Tercero. Los gastos recreativos y de representación constituyen una excepción al principio general de deducción

    • El Tribunal recuerda que el derecho a deducir el IVA constituye un principio esencial del sistema común del impuesto, pero no es absoluto.
    • La propia Directiva contempla que determinados gastos que no presentan un carácter estrictamente profesional —como los gastos de lujo, recreo o representación— puedan quedar excluidos del derecho de deducción.
    • Por ello, considera plenamente compatible con el Derecho de la Unión la exclusión prevista en el artículo 96 de la Ley del IVA.

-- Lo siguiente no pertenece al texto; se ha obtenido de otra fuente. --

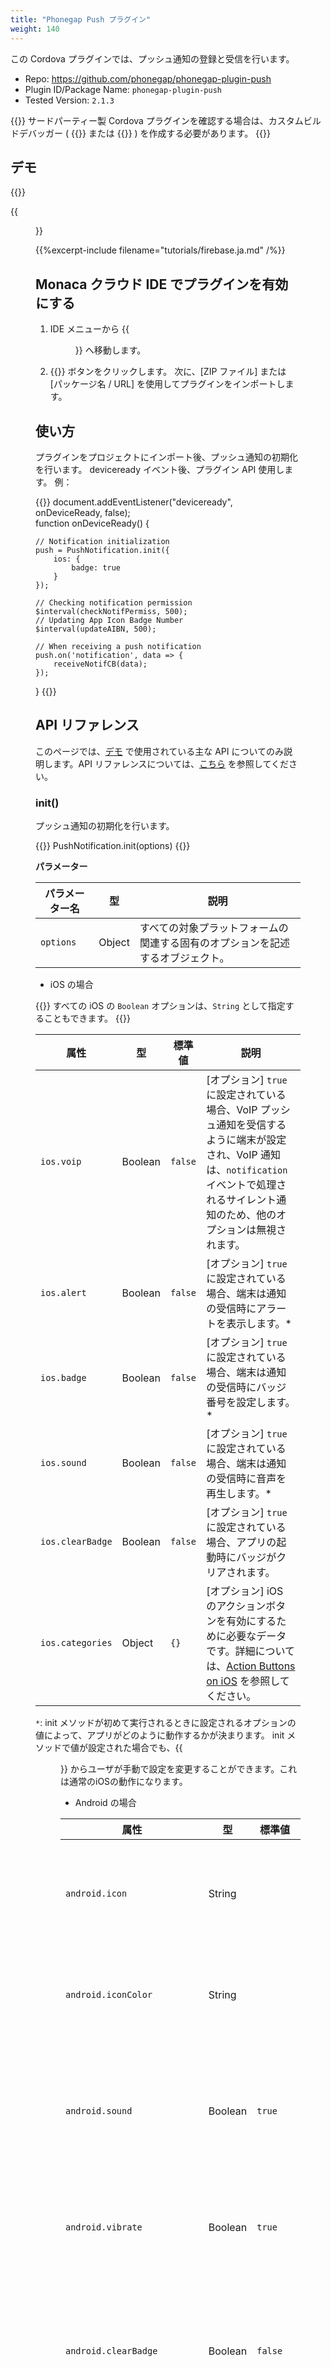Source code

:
 ```yaml
---
title: "Phonegap Push プラグイン"
weight: 140
---
```


この Cordova プラグインでは、プッシュ通知の登録と受信を行います。

- Repo: https://github.com/phonegap/phonegap-plugin-push
- Plugin ID/Package Name: `phonegap-plugin-push`
- Tested Version: `2.1.3`

{{<note>}}
サードパーティー製 Cordova プラグインを確認する場合は、カスタムビルドデバッガー ( {{<link title="Android 版" href="https://docs.monaca.io/ja/products_guide/debugger/installation/debugger_android/#カスタムビルド版-monaca-デバッガーのビルドとインストール">}} または {{<link title="iOS 版" href="https://docs.monaca.io/ja/products_guide/debugger/installation/debugger_ios/#カスタムビルド版-monaca-デバッガーのビルド方法">}} ) を作成する必要があります。
{{</note>}}

## デモ  

{{<import pid="5b2b3b4ce788850e4fdba6d4" title="Phonegap Push デモ">}}

{{<figure src="/images/samples/phonegap_push.png">}}

{{%excerpt-include filename="tutorials/firebase.ja.md" /%}}

## Monaca クラウド IDE でプラグインを有効にする

1. IDE メニューから {{<menu menu1="設定" menu2="Cordova プラグインの管理">}} へ移動します。

2. {{<guilabel name="Cordova プラグインのインポート">}}  ボタンをクリックします。 次に、[ZIP ファイル] または [パッケージ名 / URL] を使用してプラグインをインポートします。

## 使い方

プラグインをプロジェクトにインポート後、プッシュ通知の初期化を行います。 deviceready イベント後、プラグイン API 使用します。 例：

{{<highlight javascript>}}
document.addEventListener("deviceready", onDeviceReady, false);        
function onDeviceReady() {

    // Notification initialization
    push = PushNotification.init({
        ios: {
            badge: true
        }
    });
    
    // Checking notification permission
    $interval(checkNotifPermiss, 500);
    // Updating App Icon Badge Number
    $interval(updateAIBN, 500);  

    // When receiving a push notification
    push.on('notification', data => {
        receiveNotifCB(data);
    });
}
{{</highlight>}}

## API リファレンス

このページでは、[デモ](https://monaca.mobi/directimport?pid=5b2b3b4ce788850e4fdba6d4) で使用されている主な API についてのみ説明します。API リファレンスについては、[こちら](https://github.com/phonegap/phonegap-plugin-push) を参照してください。

### init()

プッシュ通知の初期化を行います。

{{<highlight javascript>}}
PushNotification.init(options)
{{</highlight>}}

**パラメーター**

パラメーター名 | 型 | 説明
-----|------|-------------
`options` | Object | すべての対象プラットフォームの関連する固有のオプションを記述するオブジェクト。

- iOS の場合

{{<note>}}
    すべての iOS の <code>Boolean</code> オプションは、<code>String</code> として指定することもできます。
{{</note>}}

属性 | 型 | 標準値 | 説明
----------|------|---------|------------------
`ios.voip`| Boolean| `false` | [オプション]  `true`に設定されている場合、VoIP プッシュ通知を受信するように端末が設定され、VoIP 通知は、`notification` イベントで処理されるサイレント通知のため、他のオプションは無視されます。
`ios.alert` | Boolean | `false` | [オプション]  `true` に設定されている場合、端末は通知の受信時にアラートを表示します。*
`ios.badge` | Boolean | `false` | [オプション]  `true` に設定されている場合、端末は通知の受信時にバッジ番号を設定します。*
`ios.sound` | Boolean | `false` | [オプション]  `true` に設定されている場合、端末は通知の受信時に音声を再生します。*
`ios.clearBadge` | Boolean | `false` | [オプション]  `true` に設定されている場合、アプリの起動時にバッジがクリアされます。
`ios.categories` | Object| `{}` | [オプション]  iOS のアクションボタンを有効にするために必要なデータです。詳細については、[Action Buttons on iOS](https://github.com/phonegap/phonegap-plugin-push/blob/master/docs/PAYLOAD.md#action-buttons-1) を参照してください。

`*`: init メソッドが初めて実行されるときに設定されるオプションの値によって、アプリがどのように動作するかが決まります。
init メソッドで値が設定された場合でも、{{<menu menu1="設定" menu2="通知" menu3="アプリ名">}} からユーザが手動で設定を変更することができます。これは通常のiOSの動作になります。

- Android の場合

属性 | 型 | 標準値 | 説明
----------|------|---------|------------------
`android.icon` | String | |	[オプション]  small-icon として使用する画像リソース名。 リソース名には、拡張子は含まれません。
`android.iconColor` | String | | [オプション]  Android 5.0 以降の small-icon の背景色を設定します。 [サポートされている形式](http://developer.android.com/reference/android/graphics/Color.html#parseColor(java.lang.String))
`android.sound` | Boolean | `true` | [オプション]  `true` に設定されている場合、プッシュデータで指定された音声またはデフォルトのシステム音が再生されます。
`android.vibrate` | Boolean | `true` | [オプション]  `true` に設定されている場合、端末は通知を受け取ると振動します。
`android.clearBadge` | Boolean | `false` | [オプション]  `true` に設定されている場合、アイコンバッジは初期化時にクリアされ、プッシュメッセージが処理される前にクリアされます。
`android.clearNotifications` | Boolean | `true` | [オプション]  `true` に設定されている場合、アプリが閉じられたときに保留中の通知をすべてクリアします。
`android.forceShow` | Boolean | `false` | [オプション]  アプリがフォアグラウンドにあるときの通知動作を制御します。true の場合、アプリがフォアグラウンドになると、アプリがバックグラウンドのときと同じように、通知領域に通知が表示されます ( on('notification') コールバックは、ユーザーが通知をクリックしたときにのみ実行されます )。false で、アプリがフォアグラウンドの場合、on('notification') コールバックが実行されます。
`android.topics` | Array  | `[]` | [オプション]  配列 に1 つ以上の文字列が含まれている場合、各文字列は FcmPubSub トピックの購読に使用されます。
`android.messageKey` | String | `message` | [オプション]  通知のテキストを検索するためのキー。
`android.titleKey` | String | `title` | [オプション]  通知のタイトルを検索するためのキー。

**戻り値**

- `pushObject`

**例**

{{<highlight javascript>}}
const push = PushNotification.init({
  android: {},
  browser: {
    pushServiceURL: 'http://push.api.phonegap.com/v1/push'
  },
  ios: {
    alert: 'true',
    badge: true,
    sound: 'false'
  },
  windows: {}
});
{{</highlight>}}

### hasPermission()

プッシュ通知許可が端末で許可されているか確認します。

{{<highlight javascript>}}
PushNotification.hasPermission(successHandler)
{{</highlight>}}

**パラメーター**

パラメーター名 | 型 | 説明
-----|------|-------------
`successHandler` | Function | API がアクセス許可を正常に取得した際に実行されます。

**Callback パラメーター**

- successHandler

パラメーター名 | 型	| 説明
-----|------|-------------
`data.isEnabled` | Boolean | プッシュ通知の許可の状態を取得します。

**戻り値**

- `Promise`

**例**

{{<highlight javascript>}}
PushNotification.hasPermission(data => {
  if (data.isEnabled) {
    console.log('isEnabled');
  }
});
{{</highlight>}}


### getApplicationIconBadgeNumber()

アプリが実行されていないときに表示されている現在のバッジの数を取得します。

{{<highlight javascript>}}
push.getApplicationIconBadgeNumber(successHandler, errorHandler)
{{</highlight>}}

**パラメーター**

パラメーター名 | 型 | 説明
-----|------|-------------
`successHandler` | Function | API がアイコンバッジ番号を正常に取得した際に実行されます。
`errorHandler` | Function | アイコンのバッジ番号を取得する際に API がエラーを検出したときに実行されます。

**Callback パラメーター**

- successHandler

パラメーター名 | 型	| 説明
-----|------|-------------
`n` | Number | 現在のバッジカウントの整数。

**戻り値**

- `Promise`

**例**

{{<highlight javascript>}}
push.getApplicationIconBadgeNumber(
    n => {
        $scope.aibn = n;
    },
    () => {
        console.log('Error getting the number');
    }
);
{{</highlight>}}


### setApplicationIconBadgeNumber()

アプリが実行されていないときに表示されるバッジの数を設定します。

{{<highlight javascript>}}
push.setApplicationIconBadgeNumber(successHandler, errorHandler, count) 
{{</highlight>}}

**パラメーター**

パラメーター名 | 型 | 説明
-----|------|-------------
`successHandler` | Function | API がアイコンバッジ番号を正常に取得した際に実行されます。
`errorHandler` | Function | アイコンのバッジ番号を取得する際に API がエラーを検出したときに実行されます。
`count` | Number | バッジに表示する数を指定します。`0` を指定した場合は、バッジがクリアされます。 各 `notification` イベントには、バッジを正しい数に設定するために使用できる data.count の値が含まれています。

**戻り値**

- `Promise`

**例**

{{<highlight javascript>}}
push.setApplicationIconBadgeNumber(
    () => {
        alert("Successfully setting the badge number!");
    },
    () => {
        alert("Fail to set the badge number. Something went wrong...");
    },
    badgeNum
);
{{</highlight>}}


### push.on()

`notification` イベントは、プッシュ通知サービスから送信されたプッシュ通知を受信した際に実行されます。

{{<highlight javascript>}}
push.on('notification', callback)
{{</highlight>}}

**Callback パラメーター**

パラメーター名 | 型 | 説明
-----|------|-------------
`data.message` | String | プッシュ通知サービスから送信されたプッシュメッセージのテキスト。
`data.title` | String | [オプション]  プッシュ通知サービスから送信されたプッシュメッセージのタイトル。
`data.count` | String | iOS / Android のバッジに表示されるメッセージ数、または Android の通知領域のメッセージ数。Windows の場合、数またはステータスグリフのバッジ通知の値を表します。
`data.sound` | String | 通知の受信時に再生される音声ファイルの名前。
`data.image` | String | 通知に表示されるイメージファイルのパス。
`data.launchArgs` | String | プッシュ通知からの起動時にアプリに渡される引数。これは通知がバックグラウンドで受信されたときに機能します。( Windows のみ )
`data.additionalData` | Object | [オプション]  上記のプロパティに適合しないプッシュ通知サービスによって送信されたデータのコレクション。
`data.additionalData.foreground` | Boolean | アプリがフォアグラウンドでプッシュ通知を受け取ったかどうか。
`data.additionalData.coldstart` | Boolean | プッシュ通知をクリックしてアプリを起動する場合は true、アプリがすでに起動されている場合は false になります。
`data.additionalData.dismissed` | Boolean | プッシュ通知がユーザによって却下された場合は true が設定されます。

**戻り値**

- `Promise`

**例**

{{<highlight javascript>}}
push.on('notification', data => {
  console.log(data.message);
  console.log(data.title);
  console.log(data.count);
  console.log(data.sound);
  console.log(data.image);
  console.log(data.additionalData);
});
{{</highlight>}}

Cuarto. La deducibilidad en el Impuesto sobre Sociedades no condiciona la del IVA

    • Randstad sostenía que estos gastos son fiscalmente deducibles en el Impuesto sobre Sociedades por estar correlacionados con la obtención de ingresos.
    • El Tribunal rechaza este argumento porque ambos impuestos responden a finalidades distintas:
    • el Impuesto sobre Sociedades grava la renta empresarial;
    • el IVA grava el consumo.
    • Por ello, la deducibilidad en uno de los impuestos no implica necesariamente la deducibilidad en el otro.

Quinto. No procede plantear una nueva cuestión prejudicial

    • Tras la sentencia del TJUE, la recurrente solicitó una nueva cuestión prejudicial para aclarar determinados extremos.
    • El Tribunal Supremo rechaza dicha petición al considerar que la sentencia del TJUE es clara, suficiente y plenamente aplicable al litigio, encontrándose ante un supuesto de acto aclarado, por lo que no existe obligación de promover un nuevo reenvío prejudicial.